Under the new rule, school heads are expected to report online to the ministry all cases of students who fail to take up Form One slots in their schools.
The heads will declare the vacancies and also propose the names of students who have expressed interest to take up the available slots.
Previously, some principals reportedly sold vacant Form One slots to the highest bidder.
It also emerged that some heads under-declared capacities in their schools to allow more room for business when admission starts.
This year, no school will be allowed to admit more students than the slots declared as the ministry will ensure placements match the declared vacancies.
“This means that in the event a student fails to report to the school they have been placed, the parent will approach the head of the school they are interested in and which they can comfortably pay,” said Kahi Indimuli, the Kenya Secondary Schools Heads Association chairman.
Mr Indimuli said once the school accepts it has the slots to accommodate interested students, the head teacher writes to the ministry declaring the vacant slots and indicates the names and marks of the students who have expressed interest.
“The ministry will allocate the slot and the parent will print out the admission letter online on the ministry’s website,” said Indimuli.
Previously, parents hopped from one school to another as school heads hoarded slots, forcing parents to part with thousands of shillings to buy better places for their children.
Sources said the move to print admission letters on the ministry’s website and the new rule for heads to declare available slots would help to ensure fairness.

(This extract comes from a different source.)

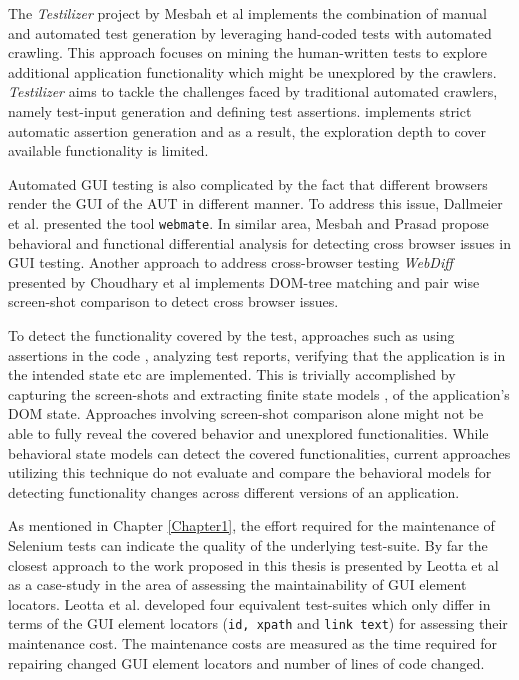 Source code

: The \textit{Testilizer} project by Mesbah et al \cite{testilizer} implements the combination of manual and automated test generation by leveraging hand-coded tests with automated crawling. This approach focuses on mining the human-written tests to explore additional application functionality which might be unexplored by the crawlers. \textit{Testilizer} aims to tackle the challenges faced by traditional automated crawlers, namely test-input generation and defining test assertions. implements strict automatic assertion generation and as a result, the exploration depth to cover available functionality is limited.

Automated GUI testing is also complicated by the fact that different browsers render the GUI of the AUT in different manner. To address this issue, Dallmeier et al. presented the tool \texttt{webmate}. In similar area, Mesbah and Prasad\cite{CBCMesbah} propose behavioral and functional differential analysis for detecting cross browser issues in GUI testing. Another approach to address cross-browser testing \textit{WebDiff} presented by Choudhary et al \cite{WebDiff} implements DOM-tree matching and pair wise screen-shot comparison to detect cross browser issues. 

To detect the functionality covered by the test, approaches such as using assertions in the code \cite{voas1997assertions}, analyzing test reports, verifying that the application is in the intended state etc are implemented. This is trivially accomplished by capturing the screen-shots \cite{GUIdiffBauersfeld} and extracting finite state models \cite{marchettoStateBased}, \cite{SchurMiningBehavModels} of the application's DOM state. Approaches involving screen-shot comparison alone might not be able to fully reveal the covered behavior and unexplored functionalities. While behavioral state models can detect the covered functionalities, current approaches utilizing this technique do not evaluate and compare the behavioral models for detecting functionality changes across different versions of an application. 

As mentioned in Chapter \ref{Chapter1}, the effort required for the maintenance of Selenium tests can indicate the quality of the underlying test-suite. By far the closest approach to the work proposed in this thesis is presented by Leotta et al \cite{leotta2013comparing} as a case-study in the area of assessing the maintainability of GUI element locators. Leotta et al. developed four equivalent test-suites which only differ in terms of the GUI element locators (\texttt{id, xpath} and \texttt{link text}) for assessing their maintenance cost. The maintenance costs are measured as the time required for repairing changed GUI element locators and number of lines of code changed.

Amina had earlier said that this year’s selection process would take place only once. But parents decried the proposal saying school heads would be empowered to demand more money from them.

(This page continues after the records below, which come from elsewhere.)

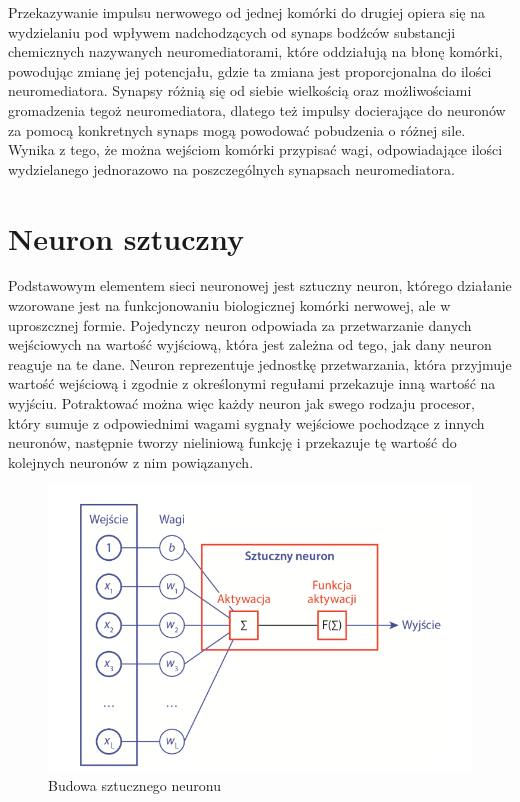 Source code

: \documentclass[a4paper, 12pt]{report}
\begin{document}
Przekazywanie impulsu nerwowego od jednej komórki do drugiej opiera się na wydzielaniu pod wpływem nadchodzących od synaps bodźców substancji chemicznych nazywanych neuromediatorami, które oddziałują na błonę komórki, powodując zmianę jej potencjału, gdzie ta zmiana jest proporcjonalna do ilości neuromediatora.
Synapsy różnią się od siebie wielkością oraz możliwościami gromadzenia tegoż neuromediatora, dlatego też impulsy docierające do neuronów za pomocą konkretnych synaps mogą powodować pobudzenia o różnej sile. Wynika z tego, że można wejściom komórki przypisać wagi, odpowiadające ilości wydzielanego jednorazowo na poszczególnych synapsach neuromediatora.\\


\section{Neuron sztuczny}
Podstawowym elementem sieci neuronowej jest sztuczny neuron, którego działanie wzorowane jest na funkcjonowaniu biologicznej komórki nerwowej, ale w uproszcznej formie. Pojedynczy neuron odpowiada za przetwarzanie danych wejściowych na wartość wyjściową, która jest zależna od tego, jak dany neuron reaguje na te dane. Neuron reprezentuje jednostkę przetwarzania, która przyjmuje wartość wejściową i zgodnie z określonymi regułami przekazuje inną wartość na wyjściu. Potraktować można więc każdy neuron jak  swego rodzaju procesor, który sumuje z odpowiednimi wagami sygnały wejściowe pochodzące z innych neuronów, następnie tworzy nieliniową funkcję i przekazuje tę wartość do kolejnych neuronów z nim powiązanych.

\begin{figure}[hbt!]
\includegraphics[width=12cm]{Neuron}
\centering
\caption{Budowa sztucznego neuronu\cite {book2}}
\end{figure}
\end{document}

Kenya Parents Association chairman Nicholas Maiyo said last week that heads would harass parents if they were allowed to directly place students in the event some slots were not taken up in their schools.
During yesterday’s exercise, 31,337 students were selected to join national schools. They included all the 12,222 candidates who scored 400 marks and above.

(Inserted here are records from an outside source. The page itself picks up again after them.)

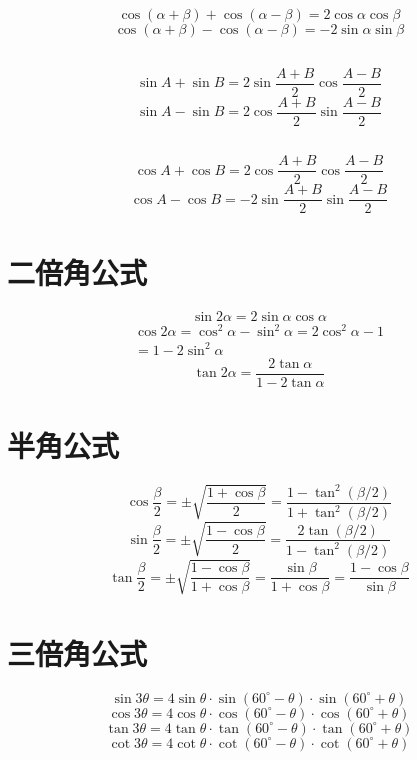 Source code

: \documentclass[a4paper, fleqn, fontset = mac]{ctexart}
\newcommand{\degree}{^\circ}
\newcommand{\diform}{\noindent}
\begin{document}
\begin{multicols}{2}
		\subsection{}
		\diform
		\[ \cos(\alpha + \beta) + \cos(\alpha - \beta) = 
		2 \cos\alpha\cos\beta \]
		\[ \cos(\alpha + \beta) - \cos(\alpha - \beta) = 
		-2 \sin\alpha\sin\beta \]
		
		\subsection{}
		\diform
		\[ \sin A + \sin B 
		= 2 \sin \frac{A + B}{2} \cos \frac{A - B}{2} \]
		\[ \sin A - \sin B 
		= 2 \cos \frac{A + B}{2} \sin \frac{A - B}{2} \] 
		
		\subsection{}
		\diform
		\[ \cos A + \cos B 
		= 2 \cos \frac{A + B}{2} \cos \frac{A - B}{2} \]
		\[ \cos A - \cos B 
		=-2 \sin \frac{A + B}{2} \sin \frac{A - B}{2} \] 
		
		\section{二倍角公式}
		\diform
		\[ \sin2\alpha = 2 \sin\alpha \cos\alpha \]
		\begin{align*}
		\cos2\alpha = \cos^2\alpha-\sin^2\alpha
		= 2\cos^2\alpha - 1 \\ = 1 - 2\sin^2\alpha
		\end{align*}
		\[ \tan2\alpha = \frac{2\tan\alpha}{1-2\tan\alpha} \]
	
		\section{半角公式}
		\diform
		\[ \cos\frac\beta2 = \pm \sqrt{\frac{1+\cos\beta}{2}}
	 	= \frac{1-\tan^2\left(\beta/2\right)}{1+\tan^2\left(\beta/2\right)} \]
		\[ \sin\frac\beta2 = \pm \sqrt{\frac{1-\cos\beta}{2}}
		= \frac{2\tan\left(\beta/2\right)}{1-\tan^2\left(\beta/2\right)} \]
		\[ \tan\frac\beta2 = \pm \sqrt{\frac{1-\cos\beta}{1+\cos\beta}}
		= \frac{\sin\beta}{1+\cos\beta}
		= \frac{1-\cos\beta}{\sin\beta}  \]
	
		\section{三倍角公式}
		\diform
		\[ \sin3\theta = 4\sin\theta 
		\cdot \sin\left(60\degree-\theta\right)
		\cdot \sin\left(60\degree+\theta\right) \]
		\[ \cos3\theta = 4\cos\theta 
		\cdot \cos\left(60\degree-\theta\right)
		\cdot \cos\left(60\degree+\theta\right) \]
		\[ \tan3\theta = 4\tan\theta 
		\cdot \tan\left(60\degree-\theta\right)
		\cdot \tan\left(60\degree+\theta\right) \]
		\[ \cot3\theta = 4\cot\theta 
		\cdot \cot\left(60\degree-\theta\right)
		\cdot \cot\left(60\degree+\theta\right) \]
	

\end{multicols}
\end{document}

“This includes 19 special needs education candidates selected to regular national schools. Additionally, the top five candidates of either gender from every sub-county have been placed in national schools on the basis of the choices they made during registration for KCPE, where possible,” said Amina.
Teachers Service Commission Chief Executive Officer Nancy Macharia said the rise in enrollment, coupled with exits through natural attrition, had escalated teacher shortage.
“Currently, we have a shortage of 87,737 teachers, the majority of which (57,380) is in secondary schools. This number is exclusive of the shortage occasioned by the 100 per cent transition,” said Ms Macharia.
She said that under a proposal to recruit 12,626 teachers annually for four years starting this year at a cost of Sh8.3 billion, the TSC had only received funds for 8,700 teachers.